Kinzinger (R-Channahon) spent the day touring the 16th Congressional District, which includes much of DeKalb. Following two mass shootings in El Paso, Texas and Dayton, Ohio that occurred a day of each other and left 31 dead, Kinzinger asked for a new approach to the topic of gun violence in a lengthy response Monday.
“After the repeated cycle, we have to look at this in a broad way,” Kinzinger said in an interview outside DeKalb Taylor Municipal Airport. “Number one is mental health. I think evil is real, and its whispering into the minds of our kids.”
Kinzinger also advocated raising the age to purchase a firearm to 21, to require universal background checks for gun purchases, to ban certain high-capacity magazines and for states to adopt “red flag laws” that place protective orders on those with mental issues.

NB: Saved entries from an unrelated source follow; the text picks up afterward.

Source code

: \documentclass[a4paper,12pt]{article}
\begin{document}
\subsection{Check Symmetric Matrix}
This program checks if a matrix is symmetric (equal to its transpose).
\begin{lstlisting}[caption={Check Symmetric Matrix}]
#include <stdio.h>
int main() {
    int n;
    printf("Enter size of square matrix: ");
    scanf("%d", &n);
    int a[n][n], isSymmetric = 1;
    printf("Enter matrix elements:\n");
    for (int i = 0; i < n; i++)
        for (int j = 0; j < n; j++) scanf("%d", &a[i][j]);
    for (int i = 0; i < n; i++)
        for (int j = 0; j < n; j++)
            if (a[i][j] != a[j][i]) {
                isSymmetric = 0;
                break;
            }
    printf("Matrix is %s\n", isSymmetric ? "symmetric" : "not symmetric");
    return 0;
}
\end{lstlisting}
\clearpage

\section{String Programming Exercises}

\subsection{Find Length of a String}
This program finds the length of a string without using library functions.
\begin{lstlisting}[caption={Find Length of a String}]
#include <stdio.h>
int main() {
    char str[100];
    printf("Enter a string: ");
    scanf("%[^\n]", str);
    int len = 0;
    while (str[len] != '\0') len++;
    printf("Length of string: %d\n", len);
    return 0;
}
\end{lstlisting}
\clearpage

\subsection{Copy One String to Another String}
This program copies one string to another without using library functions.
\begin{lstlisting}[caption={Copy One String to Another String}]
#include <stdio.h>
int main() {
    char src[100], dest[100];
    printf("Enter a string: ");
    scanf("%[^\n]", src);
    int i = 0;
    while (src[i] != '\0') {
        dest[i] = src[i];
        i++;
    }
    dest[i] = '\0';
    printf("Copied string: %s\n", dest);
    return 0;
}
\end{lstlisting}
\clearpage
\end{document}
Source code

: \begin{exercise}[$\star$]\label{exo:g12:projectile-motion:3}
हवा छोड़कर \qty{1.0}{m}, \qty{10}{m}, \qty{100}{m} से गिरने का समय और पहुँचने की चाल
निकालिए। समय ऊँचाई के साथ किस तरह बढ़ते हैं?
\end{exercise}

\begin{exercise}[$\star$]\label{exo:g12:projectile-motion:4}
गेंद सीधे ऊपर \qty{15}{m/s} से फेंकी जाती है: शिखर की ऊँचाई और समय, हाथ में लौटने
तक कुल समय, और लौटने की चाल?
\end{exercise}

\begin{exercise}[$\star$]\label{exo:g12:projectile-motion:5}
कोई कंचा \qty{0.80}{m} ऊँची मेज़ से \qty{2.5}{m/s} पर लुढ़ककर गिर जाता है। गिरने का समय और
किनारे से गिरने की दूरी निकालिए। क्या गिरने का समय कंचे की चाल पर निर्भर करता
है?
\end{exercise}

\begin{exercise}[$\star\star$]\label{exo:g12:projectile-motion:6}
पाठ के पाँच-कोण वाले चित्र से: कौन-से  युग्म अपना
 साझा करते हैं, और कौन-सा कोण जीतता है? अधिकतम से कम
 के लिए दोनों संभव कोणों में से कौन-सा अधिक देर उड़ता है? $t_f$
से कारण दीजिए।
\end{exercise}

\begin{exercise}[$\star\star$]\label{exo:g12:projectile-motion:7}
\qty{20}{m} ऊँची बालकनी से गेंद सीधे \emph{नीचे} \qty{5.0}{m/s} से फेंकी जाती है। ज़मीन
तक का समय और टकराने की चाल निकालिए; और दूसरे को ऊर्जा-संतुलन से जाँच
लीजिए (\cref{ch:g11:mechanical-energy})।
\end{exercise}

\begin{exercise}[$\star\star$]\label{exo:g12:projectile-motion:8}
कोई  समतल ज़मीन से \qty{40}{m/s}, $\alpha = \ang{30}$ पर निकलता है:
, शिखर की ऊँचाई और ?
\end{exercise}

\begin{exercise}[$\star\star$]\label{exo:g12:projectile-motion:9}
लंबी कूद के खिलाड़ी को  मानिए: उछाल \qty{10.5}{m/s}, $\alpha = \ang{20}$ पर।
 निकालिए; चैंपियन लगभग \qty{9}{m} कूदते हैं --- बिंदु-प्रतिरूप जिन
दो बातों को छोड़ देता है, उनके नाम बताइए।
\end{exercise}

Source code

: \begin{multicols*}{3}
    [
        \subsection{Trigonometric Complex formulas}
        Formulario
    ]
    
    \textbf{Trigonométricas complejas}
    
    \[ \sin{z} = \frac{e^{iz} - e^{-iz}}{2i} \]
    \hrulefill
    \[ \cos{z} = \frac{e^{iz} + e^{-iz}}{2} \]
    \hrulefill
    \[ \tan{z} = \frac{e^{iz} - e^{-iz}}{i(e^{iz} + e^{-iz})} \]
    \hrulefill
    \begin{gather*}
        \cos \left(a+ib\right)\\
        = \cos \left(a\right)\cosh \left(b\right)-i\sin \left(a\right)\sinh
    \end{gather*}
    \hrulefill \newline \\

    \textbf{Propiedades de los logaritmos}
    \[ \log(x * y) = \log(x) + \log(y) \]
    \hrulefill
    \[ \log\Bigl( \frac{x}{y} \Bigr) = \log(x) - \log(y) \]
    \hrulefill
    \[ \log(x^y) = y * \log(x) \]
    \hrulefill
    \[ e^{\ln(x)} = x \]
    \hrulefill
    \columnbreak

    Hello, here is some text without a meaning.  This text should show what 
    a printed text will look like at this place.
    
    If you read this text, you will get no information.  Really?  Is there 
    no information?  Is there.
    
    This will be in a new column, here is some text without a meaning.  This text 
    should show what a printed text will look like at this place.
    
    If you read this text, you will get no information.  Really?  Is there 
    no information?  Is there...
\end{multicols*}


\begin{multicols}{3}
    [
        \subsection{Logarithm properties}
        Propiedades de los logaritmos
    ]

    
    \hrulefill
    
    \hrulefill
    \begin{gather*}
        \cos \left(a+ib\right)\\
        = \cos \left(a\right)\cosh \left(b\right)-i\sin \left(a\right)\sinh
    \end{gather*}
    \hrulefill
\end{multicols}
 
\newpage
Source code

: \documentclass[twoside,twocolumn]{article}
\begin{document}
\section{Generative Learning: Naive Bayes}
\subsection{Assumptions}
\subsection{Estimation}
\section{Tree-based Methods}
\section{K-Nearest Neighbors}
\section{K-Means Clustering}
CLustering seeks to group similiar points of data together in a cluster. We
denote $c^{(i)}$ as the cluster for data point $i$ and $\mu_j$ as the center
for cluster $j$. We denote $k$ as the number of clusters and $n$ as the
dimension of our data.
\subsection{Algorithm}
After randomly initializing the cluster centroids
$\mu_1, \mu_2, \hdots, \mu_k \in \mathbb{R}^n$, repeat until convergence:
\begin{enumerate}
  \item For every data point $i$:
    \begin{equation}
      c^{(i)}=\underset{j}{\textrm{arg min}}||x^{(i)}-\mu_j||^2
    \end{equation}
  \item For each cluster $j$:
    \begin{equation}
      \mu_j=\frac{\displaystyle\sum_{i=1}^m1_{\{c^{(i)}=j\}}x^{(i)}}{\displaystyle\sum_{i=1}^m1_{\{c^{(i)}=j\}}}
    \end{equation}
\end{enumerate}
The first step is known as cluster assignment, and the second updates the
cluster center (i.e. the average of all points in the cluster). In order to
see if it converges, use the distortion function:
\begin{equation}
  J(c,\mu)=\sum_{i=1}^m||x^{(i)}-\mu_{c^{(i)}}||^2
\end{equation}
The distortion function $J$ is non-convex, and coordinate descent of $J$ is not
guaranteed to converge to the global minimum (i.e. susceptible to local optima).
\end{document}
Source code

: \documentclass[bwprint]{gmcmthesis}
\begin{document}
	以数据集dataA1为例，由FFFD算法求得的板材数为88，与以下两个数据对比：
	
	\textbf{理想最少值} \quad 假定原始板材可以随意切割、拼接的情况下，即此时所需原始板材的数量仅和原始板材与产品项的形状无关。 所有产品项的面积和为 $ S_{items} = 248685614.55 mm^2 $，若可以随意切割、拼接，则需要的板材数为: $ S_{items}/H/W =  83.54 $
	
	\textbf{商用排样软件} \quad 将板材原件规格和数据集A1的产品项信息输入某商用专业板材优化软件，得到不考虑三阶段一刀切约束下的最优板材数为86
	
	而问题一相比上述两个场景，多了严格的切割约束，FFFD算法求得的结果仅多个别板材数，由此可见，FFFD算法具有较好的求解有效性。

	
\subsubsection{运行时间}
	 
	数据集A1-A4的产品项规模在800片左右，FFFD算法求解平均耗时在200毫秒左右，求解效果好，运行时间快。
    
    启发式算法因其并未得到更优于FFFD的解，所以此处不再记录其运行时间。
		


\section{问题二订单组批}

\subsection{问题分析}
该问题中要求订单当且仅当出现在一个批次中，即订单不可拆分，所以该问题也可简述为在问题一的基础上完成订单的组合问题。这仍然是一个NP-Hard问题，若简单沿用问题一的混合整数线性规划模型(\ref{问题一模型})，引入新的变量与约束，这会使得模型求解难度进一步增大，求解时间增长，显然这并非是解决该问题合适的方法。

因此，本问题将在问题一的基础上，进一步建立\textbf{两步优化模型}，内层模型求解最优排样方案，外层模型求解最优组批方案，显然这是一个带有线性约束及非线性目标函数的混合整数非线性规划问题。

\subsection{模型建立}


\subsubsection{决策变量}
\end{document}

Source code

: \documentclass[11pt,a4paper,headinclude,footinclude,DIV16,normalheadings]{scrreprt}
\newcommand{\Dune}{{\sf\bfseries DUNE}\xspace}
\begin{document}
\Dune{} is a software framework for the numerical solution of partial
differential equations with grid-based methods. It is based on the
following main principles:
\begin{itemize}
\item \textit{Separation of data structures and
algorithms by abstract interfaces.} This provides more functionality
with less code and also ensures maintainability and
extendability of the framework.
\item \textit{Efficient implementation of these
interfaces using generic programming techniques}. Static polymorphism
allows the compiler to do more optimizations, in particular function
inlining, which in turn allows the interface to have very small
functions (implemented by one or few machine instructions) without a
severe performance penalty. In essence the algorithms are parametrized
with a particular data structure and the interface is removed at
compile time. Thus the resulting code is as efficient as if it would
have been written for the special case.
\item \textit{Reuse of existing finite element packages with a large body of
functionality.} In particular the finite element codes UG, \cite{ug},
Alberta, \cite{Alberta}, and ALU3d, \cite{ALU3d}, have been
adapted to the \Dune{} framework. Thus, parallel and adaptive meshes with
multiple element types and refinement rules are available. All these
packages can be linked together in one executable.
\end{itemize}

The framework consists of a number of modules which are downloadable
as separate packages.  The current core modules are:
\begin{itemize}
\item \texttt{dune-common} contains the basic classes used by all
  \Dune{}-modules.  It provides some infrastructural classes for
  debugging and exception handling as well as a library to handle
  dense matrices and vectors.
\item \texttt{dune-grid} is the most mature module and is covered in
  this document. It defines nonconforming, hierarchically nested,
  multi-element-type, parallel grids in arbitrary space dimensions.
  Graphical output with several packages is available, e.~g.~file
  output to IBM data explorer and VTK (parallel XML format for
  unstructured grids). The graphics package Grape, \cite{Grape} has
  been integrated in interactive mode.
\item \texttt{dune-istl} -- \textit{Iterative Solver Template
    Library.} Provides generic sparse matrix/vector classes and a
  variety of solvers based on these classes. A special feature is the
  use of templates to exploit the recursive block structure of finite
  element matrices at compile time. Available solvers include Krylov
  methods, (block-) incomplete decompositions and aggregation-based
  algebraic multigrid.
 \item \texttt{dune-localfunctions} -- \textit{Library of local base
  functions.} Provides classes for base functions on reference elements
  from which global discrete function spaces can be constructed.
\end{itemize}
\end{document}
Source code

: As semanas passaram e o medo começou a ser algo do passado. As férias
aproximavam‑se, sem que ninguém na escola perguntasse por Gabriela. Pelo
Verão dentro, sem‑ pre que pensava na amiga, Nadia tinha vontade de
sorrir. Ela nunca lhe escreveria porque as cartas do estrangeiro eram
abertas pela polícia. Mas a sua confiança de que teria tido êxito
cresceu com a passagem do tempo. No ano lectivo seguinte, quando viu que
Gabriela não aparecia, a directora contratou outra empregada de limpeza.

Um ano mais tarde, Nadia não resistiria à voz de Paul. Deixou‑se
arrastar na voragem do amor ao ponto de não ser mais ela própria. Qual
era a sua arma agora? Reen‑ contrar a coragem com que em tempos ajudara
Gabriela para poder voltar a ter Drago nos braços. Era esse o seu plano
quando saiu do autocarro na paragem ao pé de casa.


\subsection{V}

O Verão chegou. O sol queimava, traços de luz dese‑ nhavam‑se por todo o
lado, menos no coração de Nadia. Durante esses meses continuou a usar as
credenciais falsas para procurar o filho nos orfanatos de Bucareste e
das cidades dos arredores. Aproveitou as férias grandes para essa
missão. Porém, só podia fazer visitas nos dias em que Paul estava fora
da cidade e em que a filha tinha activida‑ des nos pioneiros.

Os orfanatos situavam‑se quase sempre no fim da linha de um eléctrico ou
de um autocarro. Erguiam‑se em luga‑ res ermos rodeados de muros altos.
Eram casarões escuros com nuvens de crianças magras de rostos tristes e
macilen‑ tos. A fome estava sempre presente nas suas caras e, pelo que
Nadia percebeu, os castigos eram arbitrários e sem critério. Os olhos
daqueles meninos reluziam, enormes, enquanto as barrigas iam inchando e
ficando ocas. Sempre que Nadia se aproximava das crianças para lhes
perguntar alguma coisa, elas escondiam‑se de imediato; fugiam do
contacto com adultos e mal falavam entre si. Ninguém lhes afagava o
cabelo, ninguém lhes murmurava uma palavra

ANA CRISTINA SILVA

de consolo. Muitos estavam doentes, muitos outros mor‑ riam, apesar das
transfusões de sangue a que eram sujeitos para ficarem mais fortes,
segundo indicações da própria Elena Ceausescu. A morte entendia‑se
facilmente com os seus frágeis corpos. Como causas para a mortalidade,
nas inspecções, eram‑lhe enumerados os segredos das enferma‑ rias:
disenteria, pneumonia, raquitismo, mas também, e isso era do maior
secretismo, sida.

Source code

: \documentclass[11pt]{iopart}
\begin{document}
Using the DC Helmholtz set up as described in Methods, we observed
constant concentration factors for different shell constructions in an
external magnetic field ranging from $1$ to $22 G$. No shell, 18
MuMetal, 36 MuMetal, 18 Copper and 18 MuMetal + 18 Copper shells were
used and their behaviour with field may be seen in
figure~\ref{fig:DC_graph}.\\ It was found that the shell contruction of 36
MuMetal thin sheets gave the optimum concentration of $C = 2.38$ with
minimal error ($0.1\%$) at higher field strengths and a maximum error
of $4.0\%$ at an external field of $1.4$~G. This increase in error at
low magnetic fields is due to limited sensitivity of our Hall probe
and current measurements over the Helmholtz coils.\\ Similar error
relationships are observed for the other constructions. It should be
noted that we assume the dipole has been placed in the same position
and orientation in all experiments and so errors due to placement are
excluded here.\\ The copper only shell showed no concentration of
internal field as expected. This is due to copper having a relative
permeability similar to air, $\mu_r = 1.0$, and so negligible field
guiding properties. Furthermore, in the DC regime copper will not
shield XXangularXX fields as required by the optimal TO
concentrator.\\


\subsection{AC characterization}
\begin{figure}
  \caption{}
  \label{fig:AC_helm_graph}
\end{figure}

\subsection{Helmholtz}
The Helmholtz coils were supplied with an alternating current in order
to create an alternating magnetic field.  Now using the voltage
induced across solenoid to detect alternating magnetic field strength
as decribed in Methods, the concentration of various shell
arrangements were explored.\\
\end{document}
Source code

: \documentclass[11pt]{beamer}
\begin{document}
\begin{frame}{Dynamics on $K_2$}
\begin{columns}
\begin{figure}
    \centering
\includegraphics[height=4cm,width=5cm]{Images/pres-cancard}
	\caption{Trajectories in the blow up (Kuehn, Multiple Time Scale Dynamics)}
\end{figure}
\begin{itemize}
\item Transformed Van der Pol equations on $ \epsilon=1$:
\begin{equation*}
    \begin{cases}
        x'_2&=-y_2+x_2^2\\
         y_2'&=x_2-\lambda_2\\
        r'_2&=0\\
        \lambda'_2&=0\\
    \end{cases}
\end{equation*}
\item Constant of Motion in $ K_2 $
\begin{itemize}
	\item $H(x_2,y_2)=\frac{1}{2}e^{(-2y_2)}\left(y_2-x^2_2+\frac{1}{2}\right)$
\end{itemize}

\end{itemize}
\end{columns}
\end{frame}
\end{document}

He also said national media should not disclose the name, photo, or other information about mass shooters because it spawns further violence.
“Let’s quit publishing the [darn] pictures of these people,” Kinzinger said. “Let’s quit publishing their names, and for God’s sake, do not publish their manifesto. I read the manifesto of the El Paso shooter. It horrified me, but there is somebody somewhere that’s going to read that and it’s actually going to inspire them. Copycatting is a real issue.”
Kinzinger, who says he owns an AR rifle, said he supports the first and second amendments, but hopes there are other points politicians can agree on to alleviate the frequency of mass shootings.
“I don’t think you’re ever going to solve the issue by government regulations and laws, but there are things we can do to help mitigate,” he said. “It’s got to end. If that takes universal background checks, getting rid of things like hundred-round magazines, I’m all in. We can agree on that, and then continue to have this debate and hopefully less shootings.”
He also addressed the issues of white supremacy and racism in the wake of the shootings, as the El Paso shooter, who is white, is reported to have said he “wanted to kill as many Mexicans as possible.”
“I think everybody has a right to be a white supremacist and a racist, or a black supremacist, anything, right?” Kinzinger said. “It’s America. The difference is when you take your belief and turn it into political violence that becomes terrorism. This mass shooting is a thing that goes beyond politics, it’s a real heart issue. I hate white supremacy as much as I hate ISIS, and I’m going to do everything I can to eradicate that.”
He said though many have expressed shock at the level of violence that occurred within a day, he is not optimistic that will be enough shock to change minds in Washington.
“I’m not an optimist on this issue, quite honestly,” he said. “On these areas, I don’t want to move to massive gun control legislation, I don’t believe in it. But here are areas I think we can work together on. I was actually pretty optimistic the president mentioned the background check issue. I hope he follows through on that.”